Work request: All that should come back is the lines of the data below from the one containing "1. **Qt GUI framework**" to the one containing "Second, you need", inclusive, exactly as they stand.

┏━━

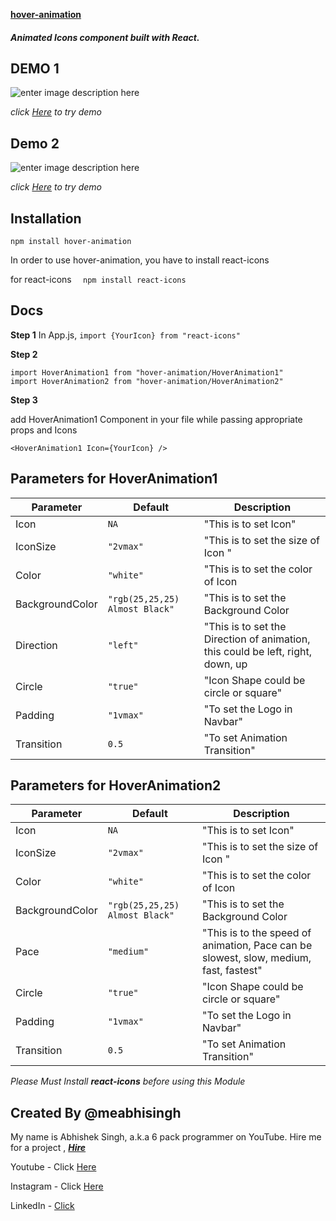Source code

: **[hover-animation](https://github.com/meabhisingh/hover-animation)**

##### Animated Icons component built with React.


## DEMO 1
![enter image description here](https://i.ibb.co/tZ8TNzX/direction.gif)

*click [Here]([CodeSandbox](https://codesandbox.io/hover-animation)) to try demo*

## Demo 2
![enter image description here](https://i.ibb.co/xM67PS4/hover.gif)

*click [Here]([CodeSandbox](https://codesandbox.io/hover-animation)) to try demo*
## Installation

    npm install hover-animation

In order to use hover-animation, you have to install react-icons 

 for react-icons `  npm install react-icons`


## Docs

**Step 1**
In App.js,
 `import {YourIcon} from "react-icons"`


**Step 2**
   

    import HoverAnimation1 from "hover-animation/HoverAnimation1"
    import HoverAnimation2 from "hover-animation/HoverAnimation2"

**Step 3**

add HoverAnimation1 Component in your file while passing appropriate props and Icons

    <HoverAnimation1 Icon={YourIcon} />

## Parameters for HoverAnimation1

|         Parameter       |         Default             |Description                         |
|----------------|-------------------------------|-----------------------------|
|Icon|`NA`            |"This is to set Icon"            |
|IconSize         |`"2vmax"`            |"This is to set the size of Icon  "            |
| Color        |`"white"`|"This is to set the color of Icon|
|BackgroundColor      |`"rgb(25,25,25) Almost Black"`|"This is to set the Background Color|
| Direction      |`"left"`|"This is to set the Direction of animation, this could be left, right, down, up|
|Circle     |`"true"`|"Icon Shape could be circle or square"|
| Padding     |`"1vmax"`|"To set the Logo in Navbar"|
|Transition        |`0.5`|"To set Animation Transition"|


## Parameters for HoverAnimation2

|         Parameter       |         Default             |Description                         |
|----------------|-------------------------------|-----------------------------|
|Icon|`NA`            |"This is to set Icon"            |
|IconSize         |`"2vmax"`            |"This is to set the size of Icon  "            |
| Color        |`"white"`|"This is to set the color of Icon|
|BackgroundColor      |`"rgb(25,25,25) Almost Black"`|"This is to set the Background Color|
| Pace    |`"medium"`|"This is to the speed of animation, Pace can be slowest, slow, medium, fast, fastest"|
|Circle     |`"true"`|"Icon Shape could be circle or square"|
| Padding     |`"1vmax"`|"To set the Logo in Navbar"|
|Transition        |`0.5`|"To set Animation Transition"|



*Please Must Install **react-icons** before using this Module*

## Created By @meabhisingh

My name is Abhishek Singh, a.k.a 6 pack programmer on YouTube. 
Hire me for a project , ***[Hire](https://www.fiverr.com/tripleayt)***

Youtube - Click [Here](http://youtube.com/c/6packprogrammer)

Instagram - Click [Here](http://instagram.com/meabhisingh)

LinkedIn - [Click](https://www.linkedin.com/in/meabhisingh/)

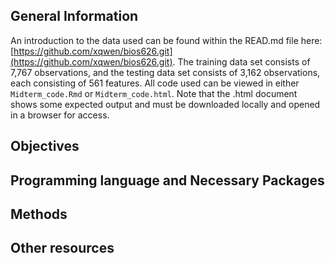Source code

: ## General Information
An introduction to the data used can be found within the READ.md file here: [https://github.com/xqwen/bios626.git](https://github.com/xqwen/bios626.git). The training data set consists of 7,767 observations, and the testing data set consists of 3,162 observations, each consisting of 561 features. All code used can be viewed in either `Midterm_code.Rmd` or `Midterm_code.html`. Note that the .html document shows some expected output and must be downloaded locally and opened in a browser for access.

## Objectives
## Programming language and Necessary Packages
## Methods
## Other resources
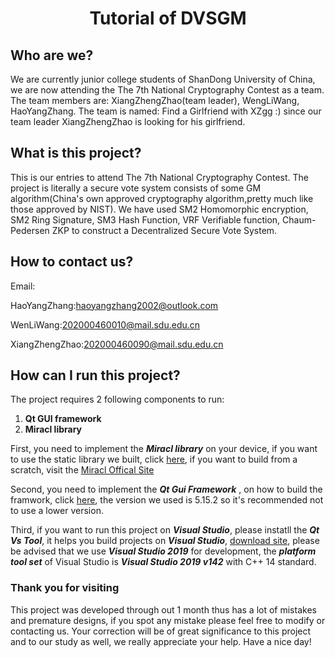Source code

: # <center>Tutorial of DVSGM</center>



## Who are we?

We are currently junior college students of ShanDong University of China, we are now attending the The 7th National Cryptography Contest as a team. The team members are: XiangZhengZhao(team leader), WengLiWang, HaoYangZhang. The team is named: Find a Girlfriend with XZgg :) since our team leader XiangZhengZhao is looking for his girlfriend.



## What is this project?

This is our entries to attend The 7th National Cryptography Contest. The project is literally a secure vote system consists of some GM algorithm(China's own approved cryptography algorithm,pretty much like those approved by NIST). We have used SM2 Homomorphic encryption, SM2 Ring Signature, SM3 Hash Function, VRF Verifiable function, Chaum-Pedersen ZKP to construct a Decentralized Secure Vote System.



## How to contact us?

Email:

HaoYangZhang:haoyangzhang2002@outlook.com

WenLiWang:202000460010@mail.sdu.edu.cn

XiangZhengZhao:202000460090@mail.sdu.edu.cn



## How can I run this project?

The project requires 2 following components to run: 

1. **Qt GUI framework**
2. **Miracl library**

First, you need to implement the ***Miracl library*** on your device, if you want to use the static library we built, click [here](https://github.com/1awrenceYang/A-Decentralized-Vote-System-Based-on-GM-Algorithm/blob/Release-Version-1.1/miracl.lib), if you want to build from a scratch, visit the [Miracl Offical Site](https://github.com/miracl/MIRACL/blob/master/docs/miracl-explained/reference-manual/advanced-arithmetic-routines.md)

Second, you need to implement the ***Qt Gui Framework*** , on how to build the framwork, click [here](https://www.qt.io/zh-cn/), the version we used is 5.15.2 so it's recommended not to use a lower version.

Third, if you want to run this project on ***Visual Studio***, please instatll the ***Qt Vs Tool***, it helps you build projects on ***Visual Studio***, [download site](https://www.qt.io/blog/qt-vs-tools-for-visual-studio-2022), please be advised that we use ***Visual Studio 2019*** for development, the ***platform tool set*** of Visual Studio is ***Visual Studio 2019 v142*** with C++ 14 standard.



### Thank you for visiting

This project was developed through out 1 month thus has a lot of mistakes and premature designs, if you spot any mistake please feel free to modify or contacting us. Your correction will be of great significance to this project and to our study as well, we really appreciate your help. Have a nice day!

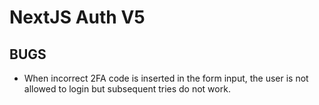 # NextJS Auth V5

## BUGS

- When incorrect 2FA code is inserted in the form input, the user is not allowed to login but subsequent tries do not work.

┗━━

Result of the task:
1. **Qt GUI framework**
2. **Miracl library**

First, you need to implement the ***Miracl library*** on your device, if you want to use the static library we built, click [here](https://github.com/1awrenceYang/A-Decentralized-Vote-System-Based-on-GM-Algorithm/blob/Release-Version-1.1/miracl.lib), if you want to build from a scratch, visit the [Miracl Offical Site](https://github.com/miracl/MIRACL/blob/master/docs/miracl-explained/reference-manual/advanced-arithmetic-routines.md)

Second, you need to implement the ***Qt Gui Framework*** , on how to build the framwork, click [here](https://www.qt.io/zh-cn/), the version we used is 5.15.2 so it's recommended not to use a lower version.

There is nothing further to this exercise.